I was reading another newbies thread, and i saw that Flat end caps aren't pressure rated.
Does anyone know where i can get my hands on a 2" dome shaped end cap?
Only ones at the true value I'm going to are flat....
Also, in the image you can see a sag. Where can i find/make a brace to connect them in order to hold them together.
Oh and, is the gun dangerous at all? I don't know the pressure rating on my connectors, other than the ball valve. Barrel and chamber are 2", and the ball valve section is 1/2". I'm worried when the air passes from the chamber through the 1/2" its going to blow.
Any other thoughts?
The sag is caused because all of the weight of the large barrel is held up by the thinner connector pieces (the elbows and thin pipe there). you could fix this by sticking a chunk of wood between the chamber and the end of the barrel. also, I wouldn't worry too much about the flat end caps, the work fine so long as you don't take it past 50-60 psi, and you can always cut it off later and replace it. I would worry a bit more about the tiny ball valve as your firing valve, as it wont give enough airflow for powerful shooting.

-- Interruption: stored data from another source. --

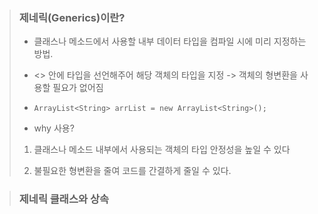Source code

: > ### 제네릭(Generics)이란?
>
> - 클래스나 메소드에서 사용할 내부 데이터 타입을 컴파일 시에 미리 지정하는 방법.
>
> - <> 안에 타입을 선언해주어 해당 객체의 타입을 지정 -> 객체의 형변환을 사용할 필요가 없어짐
>
> - `ArrayList<String> arrList = new ArrayList<String>();`
>
> - why 사용?
>  
> 1. 클래스나 메소드 내부에서 사용되는 객체의 타입 안정성을 높일 수 있다
>
> 2. 불필요한 형변환을 줄여 코드를 간결하게 줄일 수 있다.

> ### 제네릭 클래스와 상속
>
>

BTW, what country do you live in? Might help people tell you where to find pressure rated encaps.
One of the biggest things you will need to watch is the leverage the barrel and chamber place on the small pipe in between. A little wiggle and it will break. Some support between the barrel and chamber is highly recommended. It needs to provide protection from recoil forces so the barrel recoiling will not bend the pipe.
The launcher has a decent chamber to barrel ratio, but the valve and pipe in between will severely limit the peak flow resulting in limited performance.
In smaller sizes sometimes schedule 40 caps are flat. Check the fitting. It should be clearly marked if it is schedule 40 pressure rated.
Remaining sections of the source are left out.